AVIDIN. 4. STABILITY AT EXTREMES OF PH AND DISSOCIATION INTO SUB-UNITS BY GUANIDINE HYDROCHLORIDE

Abstract

Reduction of the disulphide bonds of avidin was dependent on prior denaturation by guanidine hydro-chloride. Molecular weights from sedimentation-diffusion, sedimentation, equilibrium and osmotic-pressure measurements showed that even without reduction avidin dissociated into three sub-units in 6M-guanidine hydrochloride. Dissociation in guanidine hydrochloride solution was accompanied by a denaturation blue shift of the tryptophan absorption bands and by loss of biotin-binding activity. It could be reversed with regain of the normal spectrum and activity by diluting the guanidine hydrochloride tenfold. The reversal showed marked hysteresis with a concentration difference of 2.8 M-guanidine hydrochloride between the forward and reverse branches of the curve. Throughout the whole course of the denaturation the loss of biotin-binding activity was proportional to the denaturation blue shift. This is most readily explicable in terms of a single-step reaction involving simultaneous loss of activity, exposure of tryptophan residues to the solvent and dissociation into sub-units.

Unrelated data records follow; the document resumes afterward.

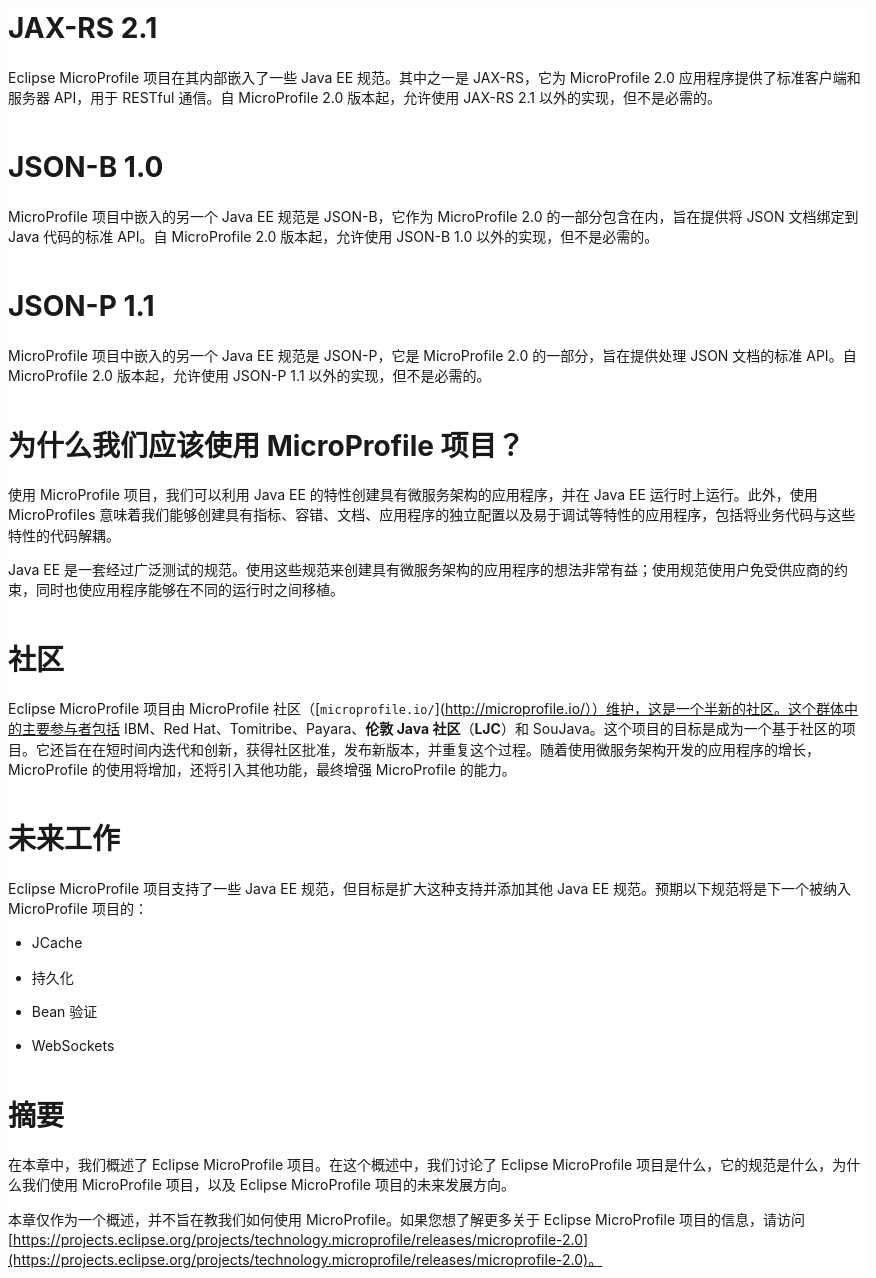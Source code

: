# JAX-RS 2.1

Eclipse MicroProfile 项目在其内部嵌入了一些 Java EE 规范。其中之一是 JAX-RS，它为 MicroProfile 2.0 应用程序提供了标准客户端和服务器 API，用于 RESTful 通信。自 MicroProfile 2.0 版本起，允许使用 JAX-RS 2.1 以外的实现，但不是必需的。

# JSON-B 1.0

MicroProfile 项目中嵌入的另一个 Java EE 规范是 JSON-B，它作为 MicroProfile 2.0 的一部分包含在内，旨在提供将 JSON 文档绑定到 Java 代码的标准 API。自 MicroProfile 2.0 版本起，允许使用 JSON-B 1.0 以外的实现，但不是必需的。

# JSON-P 1.1

MicroProfile 项目中嵌入的另一个 Java EE 规范是 JSON-P，它是 MicroProfile 2.0 的一部分，旨在提供处理 JSON 文档的标准 API。自 MicroProfile 2.0 版本起，允许使用 JSON-P 1.1 以外的实现，但不是必需的。

# 为什么我们应该使用 MicroProfile 项目？

使用 MicroProfile 项目，我们可以利用 Java EE 的特性创建具有微服务架构的应用程序，并在 Java EE 运行时上运行。此外，使用 MicroProfiles 意味着我们能够创建具有指标、容错、文档、应用程序的独立配置以及易于调试等特性的应用程序，包括将业务代码与这些特性的代码解耦。

Java EE 是一套经过广泛测试的规范。使用这些规范来创建具有微服务架构的应用程序的想法非常有益；使用规范使用户免受供应商的约束，同时也使应用程序能够在不同的运行时之间移植。

# 社区

Eclipse MicroProfile 项目由 MicroProfile 社区（[`microprofile.io/`](http://microprofile.io/））维护，这是一个半新的社区。这个群体中的主要参与者包括 IBM、Red Hat、Tomitribe、Payara、**伦敦 Java 社区**（**LJC**）和 SouJava。这个项目的目标是成为一个基于社区的项目。它还旨在在短时间内迭代和创新，获得社区批准，发布新版本，并重复这个过程。随着使用微服务架构开发的应用程序的增长，MicroProfile 的使用将增加，还将引入其他功能，最终增强 MicroProfile 的能力。

# 未来工作

Eclipse MicroProfile 项目支持了一些 Java EE 规范，但目标是扩大这种支持并添加其他 Java EE 规范。预期以下规范将是下一个被纳入 MicroProfile 项目的：

+   JCache

+   持久化

+   Bean 验证

+   WebSockets

# 摘要

在本章中，我们概述了 Eclipse MicroProfile 项目。在这个概述中，我们讨论了 Eclipse MicroProfile 项目是什么，它的规范是什么，为什么我们使用 MicroProfile 项目，以及 Eclipse MicroProfile 项目的未来发展方向。

本章仅作为一个概述，并不旨在教我们如何使用 MicroProfile。如果您想了解更多关于 Eclipse MicroProfile 项目的信息，请访问 [https://projects.eclipse.org/projects/technology.microprofile/releases/microprofile-2.0](https://projects.eclipse.org/projects/technology.microprofile/releases/microprofile-2.0)。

Avidin was also reversibly denatured below pH 2. Again, the reversal, as measured by the blue shift, was accompanied by hysteresis with a pH difference of 1.5 units between the forward and reverse branches of the curve. No loss of biotin-binding activity was observed on standing for short times at alkaline pH, and spectrophotometric titration with biotin could be performed in 0.5 M-potassium hydroxide. The tyrosine residues, which in avidin ionized reversibly at pH 12.3, regained a proton in 0.5 N-potassium hydroxide when biotin was added. The tyrosine residues of denatured avidin in 3 M-guanidine hydrochloride showed normal ionization (pK 10.1). Measurement of the polarization of fluorescence of avidin labelled with l-dimethylamino-naphthalene-5-sulphonyl groups was consistent with a compact symmetrical conformation of avidin, which changed little when biotin was added. Denaturation approximately halved the rotational relaxation time, which was consistent with the results of molecular weight measurement.